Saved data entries
▬▬▬

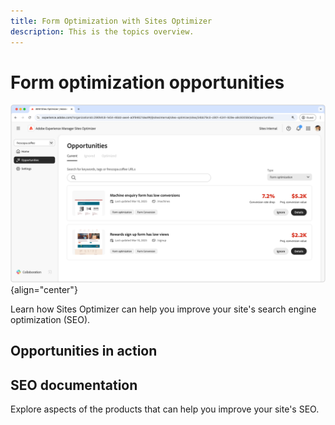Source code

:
 ```yaml
---
title: Form Optimization with Sites Optimizer
description: This is the topics overview.
---
```


# Form optimization opportunities

![Form optimization opportunities](./assets/form-optimization/hero.png){align="center"}

Learn how Sites Optimizer can help you improve your site's search engine optimization (SEO).

## Opportunities in action

<!-- CARDS

* ./tutorial/seo/missing-alt-text.md
* ./tutorial/seo/broken-back-links.md

-->


## SEO documentation

Explore aspects of the products that can help you improve your site's SEO.

<!-- 

* ./documentation/opp/missing-alt-text.md
* ./documentation/opp/broken-back-links.md

-->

▬▬▬

YOUR TASK >>
Copy every entry word for word, but omit the pictures.

RESPONSE BOX >>
Source code

:
 ```yaml
---
title: Form Optimization with Sites Optimizer
description: This is the topics overview.
---
```


# Form optimization opportunities

![Form optimization opportunities](./assets/form-optimization/hero.png){align="center"}

Learn how Sites Optimizer can help you improve your site's search engine optimization (SEO).

## Opportunities in action

<!-- CARDS

* ./tutorial/seo/missing-alt-text.md
* ./tutorial/seo/broken-back-links.md

-->


## SEO documentation

Explore aspects of the products that can help you improve your site's SEO.

<!-- 

* ./documentation/opp/missing-alt-text.md
* ./documentation/opp/broken-back-links.md

-->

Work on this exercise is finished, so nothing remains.